Sherrod Brown, chairman of the Senate Banking Committee, termed Cook’s confirmation “historic.”
She had no Republican support, and the Banking Committee’s senior Republican, Patrick Toomey, expressed concern that she would not be aggressive enough on inflation.
In the equally split Senate, Vice President Kamala Harris delivered the deciding vote, making the final result 51-50.
Cook’s tenure will end in January 2024.
“That is fantastic news,” said Atlanta Fed President Raphael Bostic. “Lisa was a student of mine. She is a fantastic economist and will bring a welcome voice.”
The Fed raised interest rates in March for the first time since 2018, and last week delivered the first in what is expected to be a series of half-point rate hikes, double the usual size, as policymakers try to slow supercharged demand for both goods and labor.
Cook, who will help set U.S. monetary policy with the rest of the seven-member board and the heads of the 12 regional Fed banks, is not expected to change that trajectory.
Cook was an adviser on the transition teams for both the Biden-Harris and Obama-Biden administrations. She has written extensively about racial disparities, documenting the negative impact of anti-Black violence and gender inequality on innovation and economic growth.

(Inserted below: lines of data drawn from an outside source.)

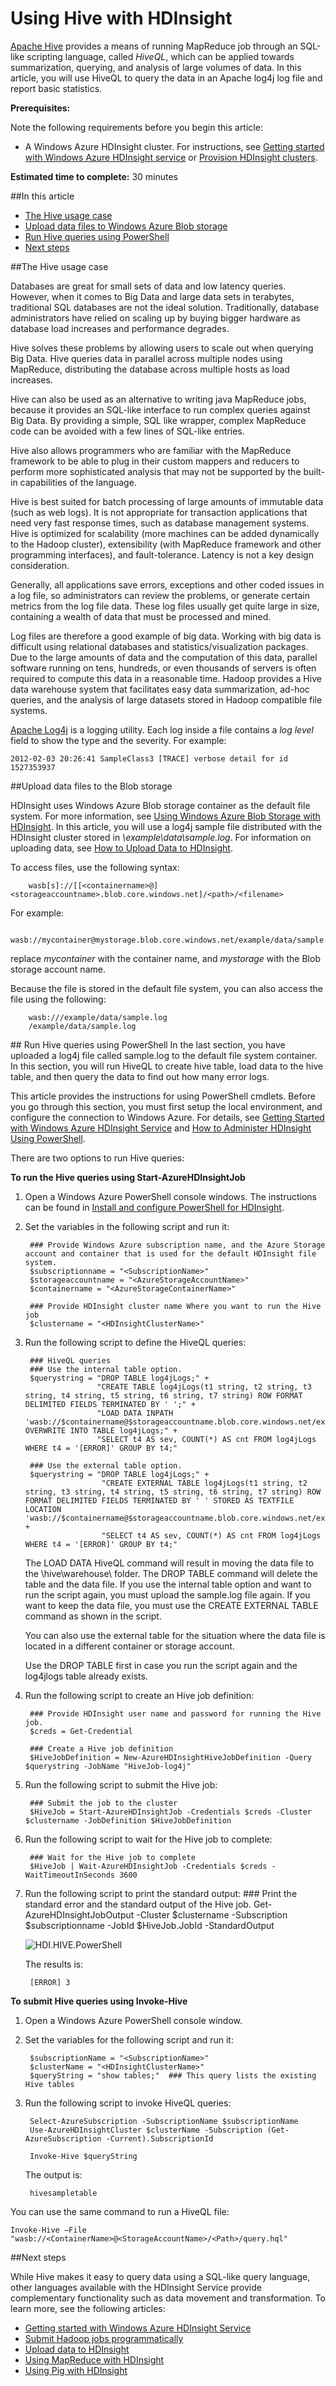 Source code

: <properties linkid="manage-services-hdinsight-using-hive" urlDisplayName="Using Hive" pageTitle="Using Hive with HDInsight - Windows Azure tutorial" metaKeywords="using hive, hive hdinsight, hive azure, powershell, hdinsight" metaDescription="Learn how to use Hive with data stored in HDInsight." umbracoNaviHide="0" disqusComments="1" writer="jgao" editor="mollybos" manager="paulettm" />



# Using Hive with HDInsight #

[Apache Hive][apache-hive] provides a means of running MapReduce job through an SQL-like scripting language, called *HiveQL*, which can be applied towards summarization, querying, and analysis of large volumes of data. In this article, you will use HiveQL to query the data in an Apache log4j log file and report basic statistics. 

**Prerequisites:**

Note the following requirements before you begin this article:

* A Windows Azure HDInsight cluster. For instructions, see [Getting started with Windows Azure HDInsight service][hdinsight-getting-started] or [Provision HDInsight clusters][hdinsight-provision].

**Estimated time to complete:** 30 minutes

##In this article

* [The Hive usage case](#usage)
* [Upload data files to Windows Azure Blob storage](#uploaddata)
* [Run Hive queries using PowerShell](#runhivequeries)
* [Next steps](#nextsteps)

##<a id="usage"></a>The Hive usage case

Databases are great for small sets of data and low latency queries. However, when it comes to Big Data and large data sets in terabytes, traditional SQL databases are not the ideal solution. Traditionally, database administrators have relied on scaling up by buying bigger hardware as database load increases and performance degrades. 

Hive solves these problems by allowing users to scale out when querying Big Data. Hive queries data in parallel across multiple nodes using MapReduce, distributing the database across multiple hosts as load increases.

Hive can also be used as an alternative to writing java MapReduce jobs, because it provides an SQL-like interface to run complex queries against Big Data. By providing a simple, SQL like wrapper, complex MapReduce code can be avoided with a few lines of SQL-like entries.
 
Hive also allows programmers who are familiar with the MapReduce framework to be able to plug in their custom mappers and reducers to perform more sophisticated analysis that may not be supported by the built-in capabilities of the language.  

Hive is best suited for batch processing of large amounts of immutable data (such as web logs). It is not appropriate for transaction applications that need very fast response times, such as database management systems. Hive is optimized for scalability (more machines can be added dynamically to the Hadoop cluster), extensibility (with MapReduce framework and other programming interfaces), and fault-tolerance. Latency is not a key design consideration.   

Generally, all applications save errors, exceptions and other coded issues in a log file, so administrators can review the problems, or generate certain metrics from the log file data. These log files usually get quite large in size, containing a wealth of data that must be processed and mined. 

Log files are therefore a good example of big data. Working with big data is difficult using relational databases and statistics/visualization packages. Due to the large amounts of data and the computation of this data, parallel software running on tens, hundreds, or even thousands of servers is often required to compute this data in a reasonable time. Hadoop provides a Hive data warehouse system that facilitates easy data summarization, ad-hoc queries, and the analysis of large datasets stored in Hadoop compatible file systems.

[Apache Log4j][apache-log4j] is a logging utility. Each log inside a file contains a *log level* field to show the type and the severity. For example:

	2012-02-03 20:26:41 SampleClass3 [TRACE] verbose detail for id 1527353937











##<a id="uploaddata"></a>Upload data files to the Blob storage

HDInsight uses Windows Azure Blob storage container as the default file system.  For more information, see [Using Windows Azure Blob Storage with HDInsight][hdinsight-storage]. In this article, you will use a log4j sample file distributed with the HDInsight cluster stored in *\example\data\sample.log*. For information on uploading data, see [How to Upload Data to HDInsight][hdinsight-upload-data].

To access files, use the following syntax: 

		wasb[s]://[[<containername>@]<storageaccountname>.blob.core.windows.net]/<path>/<filename>

For example:

		wasb://mycontainer@mystorage.blob.core.windows.net/example/data/sample.log

replace *mycontainer* with the container name, and *mystorage* with the Blob storage account name. 

Because the file is stored in the default file system, you can also access the file using the following:

		wasb:///example/data/sample.log
		/example/data/sample.log






























##<a id="runhivequeries"></a> Run Hive queries using PowerShell
In the last section, you have uploaded a log4j file called sample.log to the default file system container.  In this section, you will run HiveQL to create hive table, load data to the hive table, and then query the data to find out how many error logs.

This article provides the instructions for using PowerShell cmdlets. Before you go through this section, you must first setup the local environment, and configure the connection to Windows Azure. For details, see [Getting Started with Windows Azure HDInsight Service][hdinsight-get-started] and [How to Administer HDInsight Using PowerShell][hdinsight-admin-powershell].

There are two options to run Hive queries:

**To run the Hive queries using Start-AzureHDInsightJob**

1. Open a Windows Azure PowerShell console windows. The instructions can be found in [Install and configure PowerShell for HDInsight][hdinsight-configure-powershell].
2. Set the variables in the following script and run it:

		### Provide Windows Azure subscription name, and the Azure Storage account and container that is used for the default HDInsight file system.
		$subscriptionname = "<SubscriptionName>"
		$storageaccountname = "<AzureStorageAccountName>"
		$containername = "<AzureStorageContainerName>"
		
		### Provide HDInsight cluster name Where you want to run the Hive job
		$clustername = "<HDInsightClusterName>"

3. Run the following script to define the HiveQL queries:

		### HiveQL queries
		### Use the internal table option. 
		$querystring = "DROP TABLE log4jLogs;" +
		               "CREATE TABLE log4jLogs(t1 string, t2 string, t3 string, t4 string, t5 string, t6 string, t7 string) ROW FORMAT DELIMITED FIELDS TERMINATED BY ' ';" +
		               "LOAD DATA INPATH 'wasb://$containername@$storageaccountname.blob.core.windows.net/example/data/log4j/sample.log' OVERWRITE INTO TABLE log4jLogs;" +
		               "SELECT t4 AS sev, COUNT(*) AS cnt FROM log4jLogs WHERE t4 = '[ERROR]' GROUP BY t4;"
		
		### Use the external table option. 
		$querystring = "DROP TABLE log4jLogs;" +
		                "CREATE EXTERNAL TABLE log4jLogs(t1 string, t2 string, t3 string, t4 string, t5 string, t6 string, t7 string) ROW FORMAT DELIMITED FIELDS TERMINATED BY ' ' STORED AS TEXTFILE LOCATION 'wasb://$containername@$storageaccountname.blob.core.windows.net/example/data/log4j/';" +
				        "SELECT t4 AS sev, COUNT(*) AS cnt FROM log4jLogs WHERE t4 = '[ERROR]' GROUP BY t4;"

	The LOAD DATA HiveQL command will result in moving the data file to the \hive\warehouse\ folder.  The DROP TABLE command will delete the table and the data file.  If you use the internal table option and want to run the script again, you must upload the sample.log file again. If you want to keep the data file, you must use the CREATE EXTERNAL TABLE command as shown in the script.
	
	You can also use the external table for the situation where the data file is located in a different container or storage account.

	Use the DROP TABLE first in case you run the script again and the log4jlogs table already exists.

4. Run the following script to create an Hive job definition:

		### Provide HDInsight user name and password for running the Hive job.
		$creds = Get-Credential 
		
		### Create a Hive job definition 
		$HiveJobDefinition = New-AzureHDInsightHiveJobDefinition -Query $querystring -JobName "HiveJob-log4j"
		
5. Run the following script to submit the Hive job:

		### Submit the job to the cluster 
		$HiveJob = Start-AzureHDInsightJob -Credentials $creds -Cluster $clustername -JobDefinition $HiveJobDefinition
		
6. Run the following script to wait for the Hive job to complete:

		### Wait for the Hive job to complete
		$HiveJob | Wait-AzureHDInsightJob -Credentials $creds -WaitTimeoutInSeconds 3600
		
7. Run the following script to print the standard output:
		### Print the standard error and the standard output of the Hive job.
		Get-AzureHDInsightJobOutput -Cluster $clustername -Subscription $subscriptionname -JobId $HiveJob.JobId -StandardOutput


 	![HDI.HIVE.PowerShell][image-hdi-hive-powershell]

	The results is:

		[ERROR] 3

**To submit Hive queries using Invoke-Hive**

1. Open a Windows Azure PowerShell console window.
2. Set the variables for the following script and run it:

		$subscriptionName = "<SubscriptionName>"
		$clusterName = "<HDInsightClusterName>"
		$queryString = "show tables;"  ### This query lists the existing Hive tables

3. Run the following script to invoke HiveQL queries:

		Select-AzureSubscription -SubscriptionName $subscriptionName
		Use-AzureHDInsightCluster $clusterName -Subscription (Get-AzureSubscription -Current).SubscriptionId
		
		Invoke-Hive $queryString

	The output is:

		hivesampletable

You can use the same command to run a HiveQL file:

	Invoke-Hive –File "wasb://<ContainerName>@<StorageAccountName>/<Path>/query.hql"

		
##<a id="nextsteps"></a>Next steps

While Hive makes it easy to query data using a SQL-like query language, other languages available with the HDInsight Service provide complementary functionality such as data movement and transformation. To learn more, see the following articles:

* [Getting started with Windows Azure HDInsight Service](/en-us/manage/services/hdinsight/get-started-hdinsight/)
* [Submit Hadoop jobs programmatically][hdinsight-submit-jobs]
* [Upload data to HDInsight][hdinsight-upload-data]
* [Using MapReduce with HDInsight](/en-us/manage/services/hdinsight/using-mapreduce-with-hdinsight/)
* [Using Pig with HDInsight](/en-us/manage/services/hdinsight/using-pig-with-hdinsight/) 

[sample-log]: http://go.microsoft.com/fwlink/?LinkID=286223
[apache-hive]: http://hive.apache.org/
[apache-log4j]: http://en.wikipedia.org/wiki/Log4j

[hdinsight-get-started]: /en-us/manage/services/hdinsight/get-started-hdinsight/
[hdinsight-storage]: /en-us/manage/services/hdinsight/howto-blob-store
[hdinsight-upload-data]: /en-us/manage/services/hdinsight/upload-data/
[hdinsight-admin-powershell]: /en-use/manage/services/hdinsight/administer-hdinsight-powershell/
[hdinsight-provision]: /en-us/manage/services/hdinsight/provision-hdinsight-clusters/
[hdinsight-submit-jobs]: /en-us/manage/services/hdinsight/submit-hadoop-jobs-programmatically/
[hdinsight-upload-data]: /en-us/manage/services/hdinsight/howto-upload-data-to-hdinsight/
[hdinsight-configure-powershell]: /en-us/manage/services/hdinsight/configure-powershell-for-hdinsight/ 
[hdinsight-getting-started]: /en-us/manage/services/hdinsight/get-started-hdinsight/

[azure-create-storageaccount]: /en-us/manage/services/storage/how-to-create-a-storage-account/
[azure-storage-explorer]: http://azurestorageexplorer.codeplex.com/ 

[image-hdi-hive-powershell]: ../media/HDI.HIVE.PowerShell.png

“The Fed Board needs governors who understand how the economy works for Americans across race, gender and class, and Dr. Cook’s deep expertise makes her exceptionally qualified to serve,” said Michelle Holder, president of the Washington Center for Equitable Growth.
The Senate last month confirmed Fed Governor Lael Brainard as the U.S. central bank’s vice chair, with several Republicans joining Democrats to confirm her.
Two other nominees to the Fed – Jerome Powell, renominated to his current position as the central bank’s chair, and Davidson College dean of faculty Philip Jefferson, who like Cook is both Black and an economist – have bipartisan support but it is uncertain when the Senate will take up their confirmations.
Biden plans to fill the last of the Fed board’s seven seats by nominating former Treasury official Michael Barr to be the Fed’s vice chair of supervision.
His initial pick for that post, former Fed Governor Sarah Bloom Raskin, withdrew from consideration after Democrat Joe Manchin joined a united Republican front opposing her nomination.